ASSIGNED TASK:
Once more, print the records exactly as given.

Stored data

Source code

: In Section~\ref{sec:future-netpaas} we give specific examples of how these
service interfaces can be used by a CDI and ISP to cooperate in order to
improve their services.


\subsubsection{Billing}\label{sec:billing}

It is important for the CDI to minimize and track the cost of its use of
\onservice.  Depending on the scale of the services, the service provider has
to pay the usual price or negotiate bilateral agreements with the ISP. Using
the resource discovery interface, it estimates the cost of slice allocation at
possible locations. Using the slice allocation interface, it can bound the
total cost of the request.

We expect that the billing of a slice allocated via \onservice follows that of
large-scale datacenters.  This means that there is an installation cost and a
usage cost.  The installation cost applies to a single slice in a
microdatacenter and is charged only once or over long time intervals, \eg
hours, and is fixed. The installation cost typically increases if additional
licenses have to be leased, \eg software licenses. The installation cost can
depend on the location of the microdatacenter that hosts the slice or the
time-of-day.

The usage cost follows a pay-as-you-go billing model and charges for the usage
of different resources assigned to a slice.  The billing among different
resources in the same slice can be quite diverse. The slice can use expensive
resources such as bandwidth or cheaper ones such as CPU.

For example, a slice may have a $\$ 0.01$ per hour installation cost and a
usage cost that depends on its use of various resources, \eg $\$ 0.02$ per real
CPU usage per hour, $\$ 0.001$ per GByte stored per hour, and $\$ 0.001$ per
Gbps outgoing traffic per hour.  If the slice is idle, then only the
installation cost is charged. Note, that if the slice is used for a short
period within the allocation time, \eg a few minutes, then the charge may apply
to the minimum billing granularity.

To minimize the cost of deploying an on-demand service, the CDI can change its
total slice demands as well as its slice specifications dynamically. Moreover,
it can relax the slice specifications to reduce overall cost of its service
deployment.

TASK ANSWER:
Source code

: In Section~\ref{sec:future-netpaas} we give specific examples of how these
service interfaces can be used by a CDI and ISP to cooperate in order to
improve their services.


\subsubsection{Billing}\label{sec:billing}

It is important for the CDI to minimize and track the cost of its use of
\onservice.  Depending on the scale of the services, the service provider has
to pay the usual price or negotiate bilateral agreements with the ISP. Using
the resource discovery interface, it estimates the cost of slice allocation at
possible locations. Using the slice allocation interface, it can bound the
total cost of the request.

We expect that the billing of a slice allocated via \onservice follows that of
large-scale datacenters.  This means that there is an installation cost and a
usage cost.  The installation cost applies to a single slice in a
microdatacenter and is charged only once or over long time intervals, \eg
hours, and is fixed. The installation cost typically increases if additional
licenses have to be leased, \eg software licenses. The installation cost can
depend on the location of the microdatacenter that hosts the slice or the
time-of-day.

The usage cost follows a pay-as-you-go billing model and charges for the usage
of different resources assigned to a slice.  The billing among different
resources in the same slice can be quite diverse. The slice can use expensive
resources such as bandwidth or cheaper ones such as CPU.

For example, a slice may have a $\$ 0.01$ per hour installation cost and a
usage cost that depends on its use of various resources, \eg $\$ 0.02$ per real
CPU usage per hour, $\$ 0.001$ per GByte stored per hour, and $\$ 0.001$ per
Gbps outgoing traffic per hour.  If the slice is idle, then only the
installation cost is charged. Note, that if the slice is used for a short
period within the allocation time, \eg a few minutes, then the charge may apply
to the minimum billing granularity.

To minimize the cost of deploying an on-demand service, the CDI can change its
total slice demands as well as its slice specifications dynamically. Moreover,
it can relax the slice specifications to reduce overall cost of its service
deployment.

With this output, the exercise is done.